Menu Tutup

Hal-hal yang Disepakati Membatalkan Puasa

Kehilangan Syarat Puasa

Murtad

Semua ulama menyepakati bahwa diantara syarat berpuasa adalah beragama Islam, oleh karenanya jika terjadi suatu kasus ada orang Islam yang murtad (keluar dai Islam) dan dia sedang puasa maka puasanya batal.

Menjadi Gila

Sedari awal orang gila itu tidak masuk dalam katagori mukallaf, yaitu orang yang wajib melaksanakan perintah dan larangan syariat, termasuk orang gila tidak wajib berpuasa, namun jika awalnya sehat dan waras tapi ditengah hari puasa ramadhan menjadi gila hingga berbulan-bulan atau bahkan bertahun-tahun maka batallah puasanya.

Haidh dan Nifas

Semua ulama sepakat bahwa haidh dan nifas membatalkan puasa. Rasulullah saw bersabda:

Dari Abi Said Al-Khudhri ra berkata bahwa Rasulullah saw bersabda, “bila wanita mendapat haidh dia tidak boleh shalat dan puasa?”. (HR. Bukhari dan Muslim)

Dan bagi perempuan haidh wajib mengganti puasa yang ditinggalkan pada hari-hari lain setelah idul fitri, berikut ini penuturan Aisyah ra,

“Dahulu di zaman Rasulullah saw kami mendapat haidh.
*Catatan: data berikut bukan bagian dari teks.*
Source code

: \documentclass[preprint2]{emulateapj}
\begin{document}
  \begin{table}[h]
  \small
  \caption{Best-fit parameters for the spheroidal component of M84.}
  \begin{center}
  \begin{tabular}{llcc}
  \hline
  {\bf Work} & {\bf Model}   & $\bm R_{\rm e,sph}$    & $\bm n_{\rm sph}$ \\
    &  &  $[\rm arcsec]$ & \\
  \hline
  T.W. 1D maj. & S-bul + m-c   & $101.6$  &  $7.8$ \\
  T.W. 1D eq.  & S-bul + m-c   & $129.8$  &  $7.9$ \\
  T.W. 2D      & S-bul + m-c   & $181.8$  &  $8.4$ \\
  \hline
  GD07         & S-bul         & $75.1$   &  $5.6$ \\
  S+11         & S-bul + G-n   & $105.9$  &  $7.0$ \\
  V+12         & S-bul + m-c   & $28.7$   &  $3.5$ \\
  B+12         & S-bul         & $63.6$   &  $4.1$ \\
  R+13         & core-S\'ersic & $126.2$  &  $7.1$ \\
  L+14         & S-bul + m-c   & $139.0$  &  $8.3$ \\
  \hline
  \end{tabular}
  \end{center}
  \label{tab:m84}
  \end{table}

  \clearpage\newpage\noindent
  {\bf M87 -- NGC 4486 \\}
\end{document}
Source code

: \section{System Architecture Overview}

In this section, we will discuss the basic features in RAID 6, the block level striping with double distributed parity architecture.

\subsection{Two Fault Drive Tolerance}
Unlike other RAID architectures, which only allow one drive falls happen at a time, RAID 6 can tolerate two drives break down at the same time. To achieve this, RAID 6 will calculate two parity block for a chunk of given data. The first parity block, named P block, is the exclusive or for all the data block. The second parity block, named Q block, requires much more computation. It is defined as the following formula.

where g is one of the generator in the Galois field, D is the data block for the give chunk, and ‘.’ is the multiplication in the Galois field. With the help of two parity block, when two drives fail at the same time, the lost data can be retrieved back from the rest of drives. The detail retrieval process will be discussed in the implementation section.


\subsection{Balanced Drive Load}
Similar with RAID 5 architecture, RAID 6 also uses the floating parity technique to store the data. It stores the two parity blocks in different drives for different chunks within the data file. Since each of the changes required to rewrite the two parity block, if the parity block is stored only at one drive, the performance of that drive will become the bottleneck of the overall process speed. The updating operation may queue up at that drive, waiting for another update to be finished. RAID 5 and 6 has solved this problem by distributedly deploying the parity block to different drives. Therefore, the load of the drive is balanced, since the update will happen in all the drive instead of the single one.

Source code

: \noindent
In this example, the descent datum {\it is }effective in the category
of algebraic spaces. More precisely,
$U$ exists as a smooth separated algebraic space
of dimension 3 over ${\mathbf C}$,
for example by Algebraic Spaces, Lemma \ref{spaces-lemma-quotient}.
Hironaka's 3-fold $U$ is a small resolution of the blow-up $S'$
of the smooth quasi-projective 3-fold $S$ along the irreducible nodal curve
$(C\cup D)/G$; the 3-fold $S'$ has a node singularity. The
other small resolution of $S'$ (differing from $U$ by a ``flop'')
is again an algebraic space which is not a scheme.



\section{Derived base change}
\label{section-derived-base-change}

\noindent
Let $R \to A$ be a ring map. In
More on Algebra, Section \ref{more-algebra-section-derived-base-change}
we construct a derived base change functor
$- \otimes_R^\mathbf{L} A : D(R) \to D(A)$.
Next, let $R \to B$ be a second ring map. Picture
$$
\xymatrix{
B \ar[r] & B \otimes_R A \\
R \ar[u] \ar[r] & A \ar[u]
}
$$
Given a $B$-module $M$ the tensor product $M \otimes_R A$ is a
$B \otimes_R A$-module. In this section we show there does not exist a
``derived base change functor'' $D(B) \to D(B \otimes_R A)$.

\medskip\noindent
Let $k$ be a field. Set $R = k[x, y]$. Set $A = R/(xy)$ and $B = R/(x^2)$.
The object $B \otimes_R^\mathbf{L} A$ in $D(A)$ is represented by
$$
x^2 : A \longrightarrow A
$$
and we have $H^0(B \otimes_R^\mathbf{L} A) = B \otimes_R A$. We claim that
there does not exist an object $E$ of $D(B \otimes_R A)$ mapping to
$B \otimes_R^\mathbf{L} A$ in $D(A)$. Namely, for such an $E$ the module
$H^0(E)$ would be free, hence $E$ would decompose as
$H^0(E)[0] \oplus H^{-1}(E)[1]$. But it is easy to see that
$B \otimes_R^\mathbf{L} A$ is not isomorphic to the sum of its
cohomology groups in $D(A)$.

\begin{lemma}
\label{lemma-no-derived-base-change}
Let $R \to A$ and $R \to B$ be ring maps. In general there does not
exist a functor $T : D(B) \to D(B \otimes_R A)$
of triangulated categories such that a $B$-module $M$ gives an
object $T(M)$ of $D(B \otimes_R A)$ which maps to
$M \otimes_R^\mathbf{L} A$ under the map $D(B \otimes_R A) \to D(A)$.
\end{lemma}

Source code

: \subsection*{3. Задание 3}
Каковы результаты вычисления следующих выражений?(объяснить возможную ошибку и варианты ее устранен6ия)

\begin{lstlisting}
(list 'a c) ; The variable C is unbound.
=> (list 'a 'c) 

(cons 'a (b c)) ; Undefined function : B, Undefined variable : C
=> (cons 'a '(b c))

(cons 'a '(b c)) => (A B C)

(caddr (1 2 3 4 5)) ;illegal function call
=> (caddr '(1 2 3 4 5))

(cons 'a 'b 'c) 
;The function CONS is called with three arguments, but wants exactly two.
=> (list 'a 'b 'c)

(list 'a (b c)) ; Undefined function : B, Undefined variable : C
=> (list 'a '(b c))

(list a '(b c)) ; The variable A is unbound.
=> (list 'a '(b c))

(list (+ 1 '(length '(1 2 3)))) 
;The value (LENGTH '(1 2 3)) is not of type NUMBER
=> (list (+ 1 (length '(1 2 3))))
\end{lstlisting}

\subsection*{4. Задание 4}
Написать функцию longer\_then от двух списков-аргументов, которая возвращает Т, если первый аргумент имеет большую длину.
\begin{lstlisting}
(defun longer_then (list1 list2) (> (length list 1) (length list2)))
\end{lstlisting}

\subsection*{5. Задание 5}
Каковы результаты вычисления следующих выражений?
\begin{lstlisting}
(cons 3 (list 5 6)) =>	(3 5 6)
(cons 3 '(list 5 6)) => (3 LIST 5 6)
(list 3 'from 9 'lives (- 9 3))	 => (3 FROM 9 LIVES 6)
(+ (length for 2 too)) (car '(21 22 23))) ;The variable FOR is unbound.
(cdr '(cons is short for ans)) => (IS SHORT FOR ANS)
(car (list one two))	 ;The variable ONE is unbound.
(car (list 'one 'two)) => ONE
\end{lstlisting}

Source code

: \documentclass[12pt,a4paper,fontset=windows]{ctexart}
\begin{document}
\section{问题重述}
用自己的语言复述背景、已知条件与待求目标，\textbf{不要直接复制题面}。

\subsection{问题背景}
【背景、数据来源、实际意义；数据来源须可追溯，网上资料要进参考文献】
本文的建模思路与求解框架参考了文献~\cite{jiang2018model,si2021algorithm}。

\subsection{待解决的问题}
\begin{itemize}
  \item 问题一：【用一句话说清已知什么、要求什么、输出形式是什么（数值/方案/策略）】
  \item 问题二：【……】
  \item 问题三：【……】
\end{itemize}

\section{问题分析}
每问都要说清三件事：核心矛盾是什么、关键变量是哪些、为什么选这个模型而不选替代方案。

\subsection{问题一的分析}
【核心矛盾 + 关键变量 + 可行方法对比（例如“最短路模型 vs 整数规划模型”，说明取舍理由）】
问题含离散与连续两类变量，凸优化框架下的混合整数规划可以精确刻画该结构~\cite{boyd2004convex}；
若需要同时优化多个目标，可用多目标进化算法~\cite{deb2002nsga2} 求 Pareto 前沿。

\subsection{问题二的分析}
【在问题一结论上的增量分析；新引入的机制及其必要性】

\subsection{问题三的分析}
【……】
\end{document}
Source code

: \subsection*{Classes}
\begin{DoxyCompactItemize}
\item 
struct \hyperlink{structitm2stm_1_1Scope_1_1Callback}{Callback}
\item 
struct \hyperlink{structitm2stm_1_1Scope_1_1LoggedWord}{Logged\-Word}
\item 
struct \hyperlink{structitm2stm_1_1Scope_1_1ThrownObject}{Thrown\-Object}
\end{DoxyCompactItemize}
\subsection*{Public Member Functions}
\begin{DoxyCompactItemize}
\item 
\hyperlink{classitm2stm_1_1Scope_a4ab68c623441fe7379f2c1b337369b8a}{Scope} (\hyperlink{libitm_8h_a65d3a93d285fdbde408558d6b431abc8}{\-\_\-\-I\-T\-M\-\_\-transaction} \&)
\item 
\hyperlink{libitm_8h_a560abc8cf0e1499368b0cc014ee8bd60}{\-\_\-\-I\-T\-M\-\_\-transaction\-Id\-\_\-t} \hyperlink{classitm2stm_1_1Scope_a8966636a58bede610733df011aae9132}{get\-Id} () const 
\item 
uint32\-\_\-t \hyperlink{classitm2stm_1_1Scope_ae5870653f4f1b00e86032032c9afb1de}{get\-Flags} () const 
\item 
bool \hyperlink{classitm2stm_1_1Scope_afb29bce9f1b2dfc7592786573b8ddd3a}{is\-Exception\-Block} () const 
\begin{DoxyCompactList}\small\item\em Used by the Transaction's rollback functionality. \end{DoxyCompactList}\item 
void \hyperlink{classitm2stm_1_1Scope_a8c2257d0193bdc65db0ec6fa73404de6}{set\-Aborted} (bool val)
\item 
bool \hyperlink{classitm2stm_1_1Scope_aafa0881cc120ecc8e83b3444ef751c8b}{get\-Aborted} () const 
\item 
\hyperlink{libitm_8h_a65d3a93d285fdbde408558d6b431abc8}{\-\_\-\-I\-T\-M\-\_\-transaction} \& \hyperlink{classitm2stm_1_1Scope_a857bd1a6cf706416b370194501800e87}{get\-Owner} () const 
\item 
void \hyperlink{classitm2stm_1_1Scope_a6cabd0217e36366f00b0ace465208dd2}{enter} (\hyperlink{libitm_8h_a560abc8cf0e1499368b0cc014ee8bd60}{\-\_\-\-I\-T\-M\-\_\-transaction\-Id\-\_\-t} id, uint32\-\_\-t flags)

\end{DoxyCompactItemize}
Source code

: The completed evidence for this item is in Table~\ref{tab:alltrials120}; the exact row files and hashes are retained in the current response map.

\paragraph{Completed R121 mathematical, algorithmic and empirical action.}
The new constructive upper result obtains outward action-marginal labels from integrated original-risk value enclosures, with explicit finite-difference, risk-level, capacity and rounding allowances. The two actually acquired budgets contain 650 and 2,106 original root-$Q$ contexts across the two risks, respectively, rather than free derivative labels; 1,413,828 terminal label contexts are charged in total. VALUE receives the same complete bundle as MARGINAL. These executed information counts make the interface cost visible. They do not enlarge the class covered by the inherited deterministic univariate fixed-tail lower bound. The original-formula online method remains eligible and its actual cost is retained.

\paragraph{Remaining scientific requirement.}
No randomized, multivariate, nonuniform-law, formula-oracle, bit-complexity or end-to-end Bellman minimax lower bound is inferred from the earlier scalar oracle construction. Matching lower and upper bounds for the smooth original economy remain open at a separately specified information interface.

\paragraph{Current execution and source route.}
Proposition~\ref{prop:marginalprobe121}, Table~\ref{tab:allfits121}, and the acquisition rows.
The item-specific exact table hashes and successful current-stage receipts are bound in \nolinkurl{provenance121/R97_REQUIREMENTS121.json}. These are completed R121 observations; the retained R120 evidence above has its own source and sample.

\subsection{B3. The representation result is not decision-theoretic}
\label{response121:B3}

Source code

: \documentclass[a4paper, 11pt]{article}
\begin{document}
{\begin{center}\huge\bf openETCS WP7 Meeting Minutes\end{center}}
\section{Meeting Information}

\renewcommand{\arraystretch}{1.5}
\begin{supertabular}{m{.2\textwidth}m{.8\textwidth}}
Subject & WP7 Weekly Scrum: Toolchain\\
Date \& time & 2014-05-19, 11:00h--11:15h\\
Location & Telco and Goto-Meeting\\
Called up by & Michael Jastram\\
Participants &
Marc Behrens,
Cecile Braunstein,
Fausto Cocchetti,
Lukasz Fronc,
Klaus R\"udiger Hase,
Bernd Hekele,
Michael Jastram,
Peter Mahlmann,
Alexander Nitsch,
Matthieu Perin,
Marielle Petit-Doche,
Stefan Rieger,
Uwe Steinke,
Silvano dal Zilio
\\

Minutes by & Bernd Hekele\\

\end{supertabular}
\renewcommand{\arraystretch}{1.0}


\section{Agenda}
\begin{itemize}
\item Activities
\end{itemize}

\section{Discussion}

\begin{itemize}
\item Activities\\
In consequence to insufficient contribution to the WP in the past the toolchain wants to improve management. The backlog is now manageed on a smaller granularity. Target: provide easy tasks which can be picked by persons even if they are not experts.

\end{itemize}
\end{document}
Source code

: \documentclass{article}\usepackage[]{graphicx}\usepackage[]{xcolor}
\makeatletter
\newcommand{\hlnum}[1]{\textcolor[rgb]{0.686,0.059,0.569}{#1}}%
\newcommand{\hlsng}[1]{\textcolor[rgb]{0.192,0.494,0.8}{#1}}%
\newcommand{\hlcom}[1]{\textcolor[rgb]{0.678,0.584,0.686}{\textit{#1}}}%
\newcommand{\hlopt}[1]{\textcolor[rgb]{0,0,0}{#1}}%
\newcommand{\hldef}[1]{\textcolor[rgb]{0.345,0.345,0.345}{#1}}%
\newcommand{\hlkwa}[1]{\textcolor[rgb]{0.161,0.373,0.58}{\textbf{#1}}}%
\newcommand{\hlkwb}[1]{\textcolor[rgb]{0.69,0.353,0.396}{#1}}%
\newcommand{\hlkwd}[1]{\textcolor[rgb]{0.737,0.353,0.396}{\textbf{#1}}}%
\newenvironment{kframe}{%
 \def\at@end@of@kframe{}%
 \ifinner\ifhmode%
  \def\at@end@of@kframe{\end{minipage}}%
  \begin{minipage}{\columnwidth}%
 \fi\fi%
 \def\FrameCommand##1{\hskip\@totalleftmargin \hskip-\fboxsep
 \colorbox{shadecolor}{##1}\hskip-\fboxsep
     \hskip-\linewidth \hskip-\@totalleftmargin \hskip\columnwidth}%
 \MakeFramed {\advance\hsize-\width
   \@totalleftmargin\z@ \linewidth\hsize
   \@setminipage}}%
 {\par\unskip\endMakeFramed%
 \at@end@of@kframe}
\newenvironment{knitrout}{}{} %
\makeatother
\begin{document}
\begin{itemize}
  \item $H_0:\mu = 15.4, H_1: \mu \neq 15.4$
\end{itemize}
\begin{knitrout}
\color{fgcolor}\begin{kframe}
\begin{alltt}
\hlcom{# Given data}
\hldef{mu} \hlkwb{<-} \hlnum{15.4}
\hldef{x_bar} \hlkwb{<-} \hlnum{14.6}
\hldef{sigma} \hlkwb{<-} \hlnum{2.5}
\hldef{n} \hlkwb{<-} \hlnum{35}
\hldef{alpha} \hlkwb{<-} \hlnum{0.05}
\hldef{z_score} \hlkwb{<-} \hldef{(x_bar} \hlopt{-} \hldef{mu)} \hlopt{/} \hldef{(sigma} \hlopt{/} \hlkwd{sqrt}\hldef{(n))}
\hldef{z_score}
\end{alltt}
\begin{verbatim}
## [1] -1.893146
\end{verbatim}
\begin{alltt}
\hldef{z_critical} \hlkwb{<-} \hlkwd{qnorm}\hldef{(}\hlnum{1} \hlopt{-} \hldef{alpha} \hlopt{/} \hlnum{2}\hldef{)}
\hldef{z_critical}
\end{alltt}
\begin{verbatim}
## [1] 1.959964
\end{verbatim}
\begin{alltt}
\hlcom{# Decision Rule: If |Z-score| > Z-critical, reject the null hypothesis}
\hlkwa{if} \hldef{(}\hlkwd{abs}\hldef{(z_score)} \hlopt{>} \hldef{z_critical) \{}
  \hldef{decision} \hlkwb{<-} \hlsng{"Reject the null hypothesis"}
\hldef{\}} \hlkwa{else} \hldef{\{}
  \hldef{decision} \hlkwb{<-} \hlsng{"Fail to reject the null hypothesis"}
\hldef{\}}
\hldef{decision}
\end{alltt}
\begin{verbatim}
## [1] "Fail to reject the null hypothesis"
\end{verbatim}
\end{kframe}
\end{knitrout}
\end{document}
Maka kami diperintah untuk mengganti puasa. (HR.Muslim)

Kehilangan Fardhu Puasa

Makan dan Minum

Dalam QS. Al-Baqarah: 187 secara umum Allah swt berfirman:

Dihalalkan bagi kamu pada malam hari bulan puasa bercampur dengan isteri-isteri kamu; mereka adalah pakaian bagimu, dan kamupun adalah pakaian bagi mereka. Allah mengetahui bahwasanya kamu tidak dapat menahan nafsumu, karena itu Allah mengampuni kamu dan memberi ma’af kepadamu. Maka sekarang campurilah mereka dan ikutilah apa yang telahditetapkan Allah untukmu, dan Makan minumlah hingga terang bagimu benang putih dari benang hitam, Yaitu fajar. kemudian sempurnakanlah puasa itu sampai (datang) malam, (tetapi) janganlah kamu campuri mereka itu, sedang kamu beri’tikaf dalam mesjid. Itulah larangan Allah, Maka janganlah kamu mendekatinya. Demikianlah Allah menerangkan ayat-ayat-Nya kepada manusia, supaya mereka bertakwa.

Berdasarkan ayat diatas, ada tiga aktivitas yang dihalalkan untuk dilakukan pada malam hari di bulan ramadhan, yaitu: (1) makan, (2) minum dan (3) hubungan suami istri, maka kebalikannya adalah tiga aktivitas itu juga dilarang untuk dilakukan di siang hari saat puasa ramadhan, dilarang maksudnya adalah hal-hal tersebut bisa membatalkan puasa, menahan diri dari tiga aktivitas itu itulah intinya puasa, atau dalam bahasa lainnya itu rukun/fardhunya puasa yang lebih sering kita sebut dengan imsak.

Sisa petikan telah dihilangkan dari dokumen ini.